■ EXERCISE DETAILS: Output the listing word for word, minus images.

#####

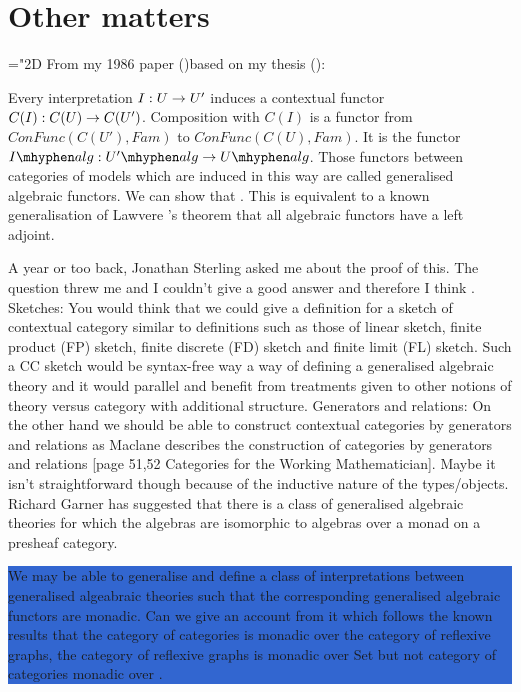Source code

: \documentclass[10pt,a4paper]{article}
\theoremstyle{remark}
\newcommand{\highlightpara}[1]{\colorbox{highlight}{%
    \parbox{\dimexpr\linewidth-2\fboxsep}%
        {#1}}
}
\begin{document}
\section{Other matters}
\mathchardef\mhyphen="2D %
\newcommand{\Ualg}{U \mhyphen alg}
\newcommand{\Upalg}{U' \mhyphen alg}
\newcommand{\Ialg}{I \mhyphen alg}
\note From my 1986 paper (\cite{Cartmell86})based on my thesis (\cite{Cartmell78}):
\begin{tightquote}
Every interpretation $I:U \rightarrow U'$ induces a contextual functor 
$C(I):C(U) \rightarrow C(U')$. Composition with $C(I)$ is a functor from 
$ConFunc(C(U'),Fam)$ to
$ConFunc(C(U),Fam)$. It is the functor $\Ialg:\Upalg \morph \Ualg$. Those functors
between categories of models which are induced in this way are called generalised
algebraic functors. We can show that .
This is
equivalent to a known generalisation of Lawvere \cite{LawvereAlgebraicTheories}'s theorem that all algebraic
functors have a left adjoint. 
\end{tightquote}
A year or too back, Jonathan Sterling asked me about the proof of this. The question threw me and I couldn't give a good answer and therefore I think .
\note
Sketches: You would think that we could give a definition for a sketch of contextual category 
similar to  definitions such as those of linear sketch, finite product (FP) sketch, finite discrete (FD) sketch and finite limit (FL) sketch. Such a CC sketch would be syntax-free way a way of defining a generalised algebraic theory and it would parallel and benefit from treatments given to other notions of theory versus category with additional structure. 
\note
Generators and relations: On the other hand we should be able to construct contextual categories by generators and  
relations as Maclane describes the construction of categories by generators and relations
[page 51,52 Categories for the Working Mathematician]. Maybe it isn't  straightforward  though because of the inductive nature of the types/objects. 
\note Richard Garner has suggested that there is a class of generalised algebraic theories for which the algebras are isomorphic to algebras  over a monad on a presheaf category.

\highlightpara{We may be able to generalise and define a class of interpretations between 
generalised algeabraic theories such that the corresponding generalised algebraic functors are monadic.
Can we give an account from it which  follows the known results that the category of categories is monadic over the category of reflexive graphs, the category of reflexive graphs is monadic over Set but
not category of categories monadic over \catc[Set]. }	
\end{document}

#####

■ SOLUTION:
Source code

: \documentclass[10pt,a4paper]{article}
\theoremstyle{remark}
\newcommand{\highlightpara}[1]{\colorbox{highlight}{%
    \parbox{\dimexpr\linewidth-2\fboxsep}%
        {#1}}
}
\begin{document}
\section{Other matters}
\mathchardef\mhyphen="2D %
\newcommand{\Ualg}{U \mhyphen alg}
\newcommand{\Upalg}{U' \mhyphen alg}
\newcommand{\Ialg}{I \mhyphen alg}
\note From my 1986 paper (\cite{Cartmell86})based on my thesis (\cite{Cartmell78}):
\begin{tightquote}
Every interpretation $I:U \rightarrow U'$ induces a contextual functor 
$C(I):C(U) \rightarrow C(U')$. Composition with $C(I)$ is a functor from 
$ConFunc(C(U'),Fam)$ to
$ConFunc(C(U),Fam)$. It is the functor $\Ialg:\Upalg \morph \Ualg$. Those functors
between categories of models which are induced in this way are called generalised
algebraic functors. We can show that .
This is
equivalent to a known generalisation of Lawvere \cite{LawvereAlgebraicTheories}'s theorem that all algebraic
functors have a left adjoint. 
\end{tightquote}
A year or too back, Jonathan Sterling asked me about the proof of this. The question threw me and I couldn't give a good answer and therefore I think .
\note
Sketches: You would think that we could give a definition for a sketch of contextual category 
similar to  definitions such as those of linear sketch, finite product (FP) sketch, finite discrete (FD) sketch and finite limit (FL) sketch. Such a CC sketch would be syntax-free way a way of defining a generalised algebraic theory and it would parallel and benefit from treatments given to other notions of theory versus category with additional structure. 
\note
Generators and relations: On the other hand we should be able to construct contextual categories by generators and  
relations as Maclane describes the construction of categories by generators and relations
[page 51,52 Categories for the Working Mathematician]. Maybe it isn't  straightforward  though because of the inductive nature of the types/objects. 
\note Richard Garner has suggested that there is a class of generalised algebraic theories for which the algebras are isomorphic to algebras  over a monad on a presheaf category.

\highlightpara{We may be able to generalise and define a class of interpretations between 
generalised algeabraic theories such that the corresponding generalised algebraic functors are monadic.
Can we give an account from it which  follows the known results that the category of categories is monadic over the category of reflexive graphs, the category of reflexive graphs is monadic over Set but
not category of categories monadic over \catc[Set]. }	
\end{document}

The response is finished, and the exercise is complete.